> _ACTIVITY_: Could you filter the data below down to the lines that hold the word "알고리듬"?

####

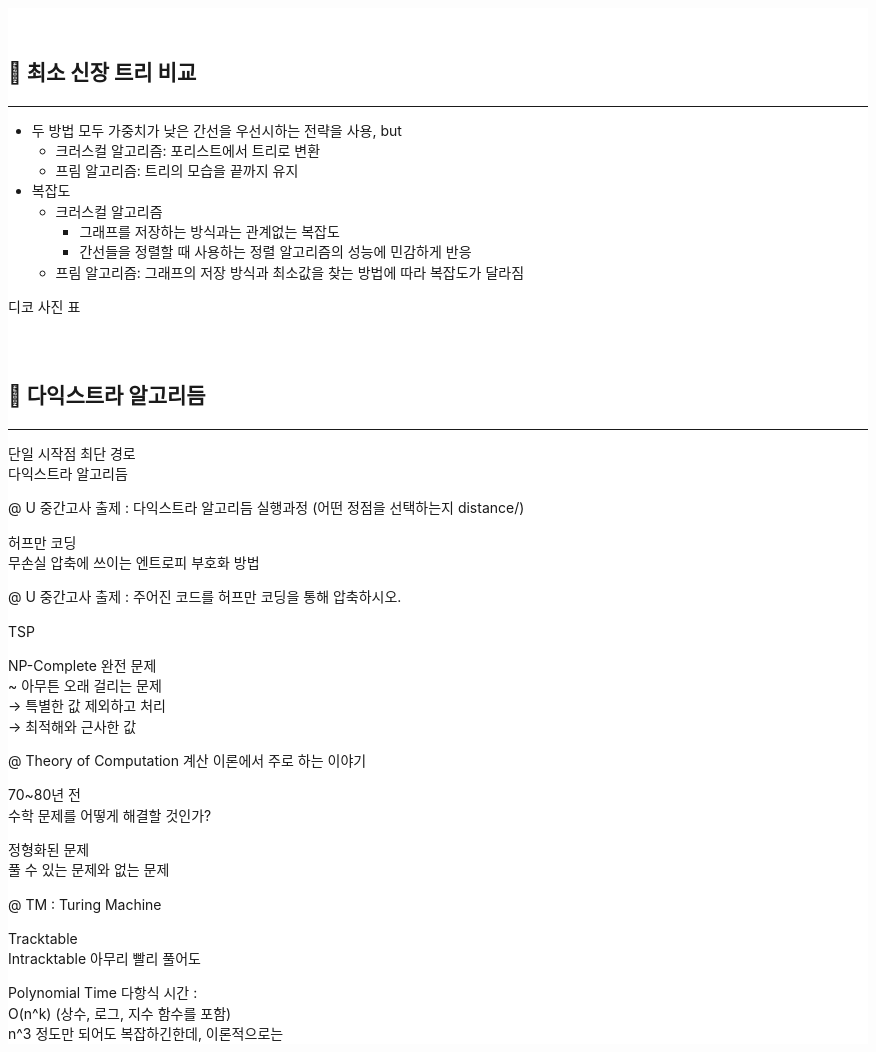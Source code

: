 <br>



## **💫 최소 신장 트리 비교**

---

- 두 방법 모두 가중치가 낮은 간선을 우선시하는 전략을 사용, but
  - 크러스컬 알고리즘: 포리스트에서 트리로 변환
  - 프림 알고리즘: 트리의 모습을 끝까지 유지
- 복잡도
  - 크러스컬 알고리즘
    - 그래프를 저장하는 방식과는 관계없는 복잡도
    - 간선들을 정렬할 때 사용하는 정렬 알고리즘의 성능에 민감하게 반응
  - 프림 알고리즘: 그래프의 저장 방식과 최소값을 찾는 방법에 따라 복잡도가 달라짐

디코 사진 표  

<br>



## **💫 다익스트라 알고리듬**

---

단일 시작점 최단 경로  
다익스트라 알고리듬  

@ U 중간고사 출제 : 다익스트라 알고리듬 실행과정 (어떤 정점을 선택하는지 distance/)  

허프만 코딩  
무손실 압축에 쓰이는 엔트로피 부호화 방법  

@ U 중간고사 출제 : 주어진 코드를 허프만 코딩을 통해 압축하시오.  

TSP  

NP-Complete 완전 문제  
~ 아무튼 오래 걸리는 문제  
→ 특별한 값 제외하고 처리  
→ 최적해와 근사한 값  

@ Theory of Computation 계산 이론에서 주로 하는 이야기  

70~80년 전  
수학 문제를 어떻게 해결할 것인가?  

정형화된 문제  
풀 수 있는 문제와 없는 문제  

@ TM : Turing Machine  

Tracktable  
Intracktable 아무리 빨리 풀어도  

Polynomial Time 다항식 시간 :  
O(n^k)  (상수, 로그, 지수 함수를 포함)  
n^3 정도만 되어도 복잡하긴한데, 이론적으로는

####

> _TASK ANSWER_:
## **💫 다익스트라 알고리듬**
다익스트라 알고리듬  
@ U 중간고사 출제 : 다익스트라 알고리듬 실행과정 (어떤 정점을 선택하는지 distance/)  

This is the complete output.